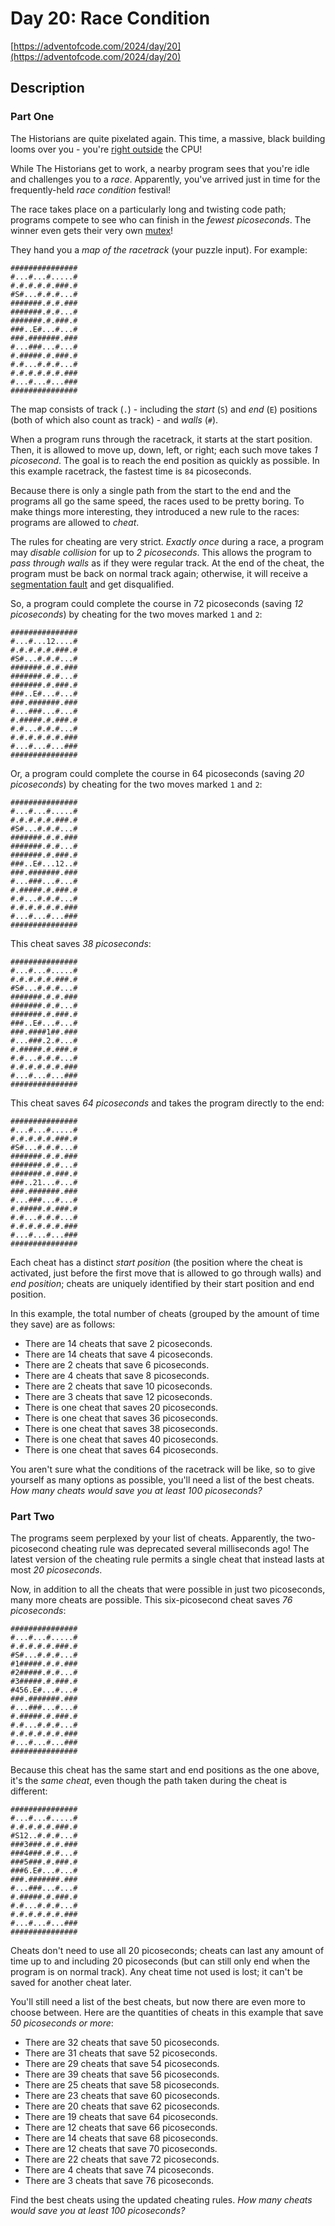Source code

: # Day 20: Race Condition

[https://adventofcode.com/2024/day/20](https://adventofcode.com/2024/day/20)

## Description

### Part One

The Historians are quite pixelated again. This time, a massive, black building looms over you - you're [right outside](https://adventofcode.com/2017/day/24) the CPU!

While The Historians get to work, a nearby program sees that you're idle and challenges you to a _race_. Apparently, you've arrived just in time for the frequently-held _race condition_ festival!

The race takes place on a particularly long and twisting code path; programs compete to see who can finish in the _fewest picoseconds_. The <span title="If we give away enough mutexes, maybe someone will use one of them to fix the race condition!">winner</span> even gets their very own [mutex](https://en.wikipedia.org/wiki/Lock_(computer_science))!

They hand you a _map of the racetrack_ (your puzzle input). For example:

    ###############
    #...#...#.....#
    #.#.#.#.#.###.#
    #S#...#.#.#...#
    #######.#.#.###
    #######.#.#...#
    #######.#.###.#
    ###..E#...#...#
    ###.#######.###
    #...###...#...#
    #.#####.#.###.#
    #.#...#.#.#...#
    #.#.#.#.#.#.###
    #...#...#...###
    ###############
    

The map consists of track (`.`) - including the _start_ (`S`) and _end_ (`E`) positions (both of which also count as track) - and _walls_ (`#`).

When a program runs through the racetrack, it starts at the start position. Then, it is allowed to move up, down, left, or right; each such move takes _1 picosecond_. The goal is to reach the end position as quickly as possible. In this example racetrack, the fastest time is `84` picoseconds.

Because there is only a single path from the start to the end and the programs all go the same speed, the races used to be pretty boring. To make things more interesting, they introduced a new rule to the races: programs are allowed to _cheat_.

The rules for cheating are very strict. _Exactly once_ during a race, a program may _disable collision_ for up to _2 picoseconds_. This allows the program to _pass through walls_ as if they were regular track. At the end of the cheat, the program must be back on normal track again; otherwise, it will receive a [segmentation fault](https://en.wikipedia.org/wiki/Segmentation_fault) and get disqualified.

So, a program could complete the course in 72 picoseconds (saving _12 picoseconds_) by cheating for the two moves marked `1` and `2`:

    ###############
    #...#...12....#
    #.#.#.#.#.###.#
    #S#...#.#.#...#
    #######.#.#.###
    #######.#.#...#
    #######.#.###.#
    ###..E#...#...#
    ###.#######.###
    #...###...#...#
    #.#####.#.###.#
    #.#...#.#.#...#
    #.#.#.#.#.#.###
    #...#...#...###
    ###############
    

Or, a program could complete the course in 64 picoseconds (saving _20 picoseconds_) by cheating for the two moves marked `1` and `2`:

    ###############
    #...#...#.....#
    #.#.#.#.#.###.#
    #S#...#.#.#...#
    #######.#.#.###
    #######.#.#...#
    #######.#.###.#
    ###..E#...12..#
    ###.#######.###
    #...###...#...#
    #.#####.#.###.#
    #.#...#.#.#...#
    #.#.#.#.#.#.###
    #...#...#...###
    ###############
    

This cheat saves _38 picoseconds_:

    ###############
    #...#...#.....#
    #.#.#.#.#.###.#
    #S#...#.#.#...#
    #######.#.#.###
    #######.#.#...#
    #######.#.###.#
    ###..E#...#...#
    ###.####1##.###
    #...###.2.#...#
    #.#####.#.###.#
    #.#...#.#.#...#
    #.#.#.#.#.#.###
    #...#...#...###
    ###############
    

This cheat saves _64 picoseconds_ and takes the program directly to the end:

    ###############
    #...#...#.....#
    #.#.#.#.#.###.#
    #S#...#.#.#...#
    #######.#.#.###
    #######.#.#...#
    #######.#.###.#
    ###..21...#...#
    ###.#######.###
    #...###...#...#
    #.#####.#.###.#
    #.#...#.#.#...#
    #.#.#.#.#.#.###
    #...#...#...###
    ###############
    

Each cheat has a distinct _start position_ (the position where the cheat is activated, just before the first move that is allowed to go through walls) and _end position_; cheats are uniquely identified by their start position and end position.

In this example, the total number of cheats (grouped by the amount of time they save) are as follows:

*   There are 14 cheats that save 2 picoseconds.
*   There are 14 cheats that save 4 picoseconds.
*   There are 2 cheats that save 6 picoseconds.
*   There are 4 cheats that save 8 picoseconds.
*   There are 2 cheats that save 10 picoseconds.
*   There are 3 cheats that save 12 picoseconds.
*   There is one cheat that saves 20 picoseconds.
*   There is one cheat that saves 36 picoseconds.
*   There is one cheat that saves 38 picoseconds.
*   There is one cheat that saves 40 picoseconds.
*   There is one cheat that saves 64 picoseconds.

You aren't sure what the conditions of the racetrack will be like, so to give yourself as many options as possible, you'll need a list of the best cheats. _How many cheats would save you at least 100 picoseconds?_

### Part Two

The programs seem perplexed by your list of cheats. Apparently, the two-picosecond cheating rule was deprecated several milliseconds ago! The latest version of the cheating rule permits a single cheat that instead lasts at most _20 picoseconds_.

Now, in addition to all the cheats that were possible in just two picoseconds, many more cheats are possible. This six-picosecond cheat saves _76 picoseconds_:

    ###############
    #...#...#.....#
    #.#.#.#.#.###.#
    #S#...#.#.#...#
    #1#####.#.#.###
    #2#####.#.#...#
    #3#####.#.###.#
    #456.E#...#...#
    ###.#######.###
    #...###...#...#
    #.#####.#.###.#
    #.#...#.#.#...#
    #.#.#.#.#.#.###
    #...#...#...###
    ###############
    

Because this cheat has the same start and end positions as the one above, it's the _same cheat_, even though the path taken during the cheat is different:

    ###############
    #...#...#.....#
    #.#.#.#.#.###.#
    #S12..#.#.#...#
    ###3###.#.#.###
    ###4###.#.#...#
    ###5###.#.###.#
    ###6.E#...#...#
    ###.#######.###
    #...###...#...#
    #.#####.#.###.#
    #.#...#.#.#...#
    #.#.#.#.#.#.###
    #...#...#...###
    ###############
    

Cheats don't need to use all 20 picoseconds; cheats can last any amount of time up to and including 20 picoseconds (but can still only end when the program is on normal track). Any cheat time not used is lost; it can't be saved for another cheat later.

You'll still need a list of the best cheats, but now there are even more to choose between. Here are the quantities of cheats in this example that save _50 picoseconds or more_:

*   There are 32 cheats that save 50 picoseconds.
*   There are 31 cheats that save 52 picoseconds.
*   There are 29 cheats that save 54 picoseconds.
*   There are 39 cheats that save 56 picoseconds.
*   There are 25 cheats that save 58 picoseconds.
*   There are 23 cheats that save 60 picoseconds.
*   There are 20 cheats that save 62 picoseconds.
*   There are 19 cheats that save 64 picoseconds.
*   There are 12 cheats that save 66 picoseconds.
*   There are 14 cheats that save 68 picoseconds.
*   There are 12 cheats that save 70 picoseconds.
*   There are 22 cheats that save 72 picoseconds.
*   There are 4 cheats that save 74 picoseconds.
*   There are 3 cheats that save 76 picoseconds.

Find the best cheats using the updated cheating rules. _How many cheats would save you at least 100 picoseconds?_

- Exercise prompt -
Your response must restate every record above exactly, with each picture omitted.

- Expected output -
Source code

: # Day 20: Race Condition

[https://adventofcode.com/2024/day/20](https://adventofcode.com/2024/day/20)

## Description

### Part One

The Historians are quite pixelated again. This time, a massive, black building looms over you - you're [right outside](https://adventofcode.com/2017/day/24) the CPU!

While The Historians get to work, a nearby program sees that you're idle and challenges you to a _race_. Apparently, you've arrived just in time for the frequently-held _race condition_ festival!

The race takes place on a particularly long and twisting code path; programs compete to see who can finish in the _fewest picoseconds_. The <span title="If we give away enough mutexes, maybe someone will use one of them to fix the race condition!">winner</span> even gets their very own [mutex](https://en.wikipedia.org/wiki/Lock_(computer_science))!

They hand you a _map of the racetrack_ (your puzzle input). For example:

    ###############
    #...#...#.....#
    #.#.#.#.#.###.#
    #S#...#.#.#...#
    #######.#.#.###
    #######.#.#...#
    #######.#.###.#
    ###..E#...#...#
    ###.#######.###
    #...###...#...#
    #.#####.#.###.#
    #.#...#.#.#...#
    #.#.#.#.#.#.###
    #...#...#...###
    ###############
    

The map consists of track (`.`) - including the _start_ (`S`) and _end_ (`E`) positions (both of which also count as track) - and _walls_ (`#`).

When a program runs through the racetrack, it starts at the start position. Then, it is allowed to move up, down, left, or right; each such move takes _1 picosecond_. The goal is to reach the end position as quickly as possible. In this example racetrack, the fastest time is `84` picoseconds.

Because there is only a single path from the start to the end and the programs all go the same speed, the races used to be pretty boring. To make things more interesting, they introduced a new rule to the races: programs are allowed to _cheat_.

The rules for cheating are very strict. _Exactly once_ during a race, a program may _disable collision_ for up to _2 picoseconds_. This allows the program to _pass through walls_ as if they were regular track. At the end of the cheat, the program must be back on normal track again; otherwise, it will receive a [segmentation fault](https://en.wikipedia.org/wiki/Segmentation_fault) and get disqualified.

So, a program could complete the course in 72 picoseconds (saving _12 picoseconds_) by cheating for the two moves marked `1` and `2`:

    ###############
    #...#...12....#
    #.#.#.#.#.###.#
    #S#...#.#.#...#
    #######.#.#.###
    #######.#.#...#
    #######.#.###.#
    ###..E#...#...#
    ###.#######.###
    #...###...#...#
    #.#####.#.###.#
    #.#...#.#.#...#
    #.#.#.#.#.#.###
    #...#...#...###
    ###############
    

Or, a program could complete the course in 64 picoseconds (saving _20 picoseconds_) by cheating for the two moves marked `1` and `2`:

    ###############
    #...#...#.....#
    #.#.#.#.#.###.#
    #S#...#.#.#...#
    #######.#.#.###
    #######.#.#...#
    #######.#.###.#
    ###..E#...12..#
    ###.#######.###
    #...###...#...#
    #.#####.#.###.#
    #.#...#.#.#...#
    #.#.#.#.#.#.###
    #...#...#...###
    ###############
    

This cheat saves _38 picoseconds_:

    ###############
    #...#...#.....#
    #.#.#.#.#.###.#
    #S#...#.#.#...#
    #######.#.#.###
    #######.#.#...#
    #######.#.###.#
    ###..E#...#...#
    ###.####1##.###
    #...###.2.#...#
    #.#####.#.###.#
    #.#...#.#.#...#
    #.#.#.#.#.#.###
    #...#...#...###
    ###############
    

This cheat saves _64 picoseconds_ and takes the program directly to the end:

    ###############
    #...#...#.....#
    #.#.#.#.#.###.#
    #S#...#.#.#...#
    #######.#.#.###
    #######.#.#...#
    #######.#.###.#
    ###..21...#...#
    ###.#######.###
    #...###...#...#
    #.#####.#.###.#
    #.#...#.#.#...#
    #.#.#.#.#.#.###
    #...#...#...###
    ###############
    

Each cheat has a distinct _start position_ (the position where the cheat is activated, just before the first move that is allowed to go through walls) and _end position_; cheats are uniquely identified by their start position and end position.

In this example, the total number of cheats (grouped by the amount of time they save) are as follows:

*   There are 14 cheats that save 2 picoseconds.
*   There are 14 cheats that save 4 picoseconds.
*   There are 2 cheats that save 6 picoseconds.
*   There are 4 cheats that save 8 picoseconds.
*   There are 2 cheats that save 10 picoseconds.
*   There are 3 cheats that save 12 picoseconds.
*   There is one cheat that saves 20 picoseconds.
*   There is one cheat that saves 36 picoseconds.
*   There is one cheat that saves 38 picoseconds.
*   There is one cheat that saves 40 picoseconds.
*   There is one cheat that saves 64 picoseconds.

You aren't sure what the conditions of the racetrack will be like, so to give yourself as many options as possible, you'll need a list of the best cheats. _How many cheats would save you at least 100 picoseconds?_

### Part Two

The programs seem perplexed by your list of cheats. Apparently, the two-picosecond cheating rule was deprecated several milliseconds ago! The latest version of the cheating rule permits a single cheat that instead lasts at most _20 picoseconds_.

Now, in addition to all the cheats that were possible in just two picoseconds, many more cheats are possible. This six-picosecond cheat saves _76 picoseconds_:

    ###############
    #...#...#.....#
    #.#.#.#.#.###.#
    #S#...#.#.#...#
    #1#####.#.#.###
    #2#####.#.#...#
    #3#####.#.###.#
    #456.E#...#...#
    ###.#######.###
    #...###...#...#
    #.#####.#.###.#
    #.#...#.#.#...#
    #.#.#.#.#.#.###
    #...#...#...###
    ###############
    

Because this cheat has the same start and end positions as the one above, it's the _same cheat_, even though the path taken during the cheat is different:

    ###############
    #...#...#.....#
    #.#.#.#.#.###.#
    #S12..#.#.#...#
    ###3###.#.#.###
    ###4###.#.#...#
    ###5###.#.###.#
    ###6.E#...#...#
    ###.#######.###
    #...###...#...#
    #.#####.#.###.#
    #.#...#.#.#...#
    #.#.#.#.#.#.###
    #...#...#...###
    ###############
    

Cheats don't need to use all 20 picoseconds; cheats can last any amount of time up to and including 20 picoseconds (but can still only end when the program is on normal track). Any cheat time not used is lost; it can't be saved for another cheat later.

You'll still need a list of the best cheats, but now there are even more to choose between. Here are the quantities of cheats in this example that save _50 picoseconds or more_:

*   There are 32 cheats that save 50 picoseconds.
*   There are 31 cheats that save 52 picoseconds.
*   There are 29 cheats that save 54 picoseconds.
*   There are 39 cheats that save 56 picoseconds.
*   There are 25 cheats that save 58 picoseconds.
*   There are 23 cheats that save 60 picoseconds.
*   There are 20 cheats that save 62 picoseconds.
*   There are 19 cheats that save 64 picoseconds.
*   There are 12 cheats that save 66 picoseconds.
*   There are 14 cheats that save 68 picoseconds.
*   There are 12 cheats that save 70 picoseconds.
*   There are 22 cheats that save 72 picoseconds.
*   There are 4 cheats that save 74 picoseconds.
*   There are 3 cheats that save 76 picoseconds.

Find the best cheats using the updated cheating rules. _How many cheats would save you at least 100 picoseconds?_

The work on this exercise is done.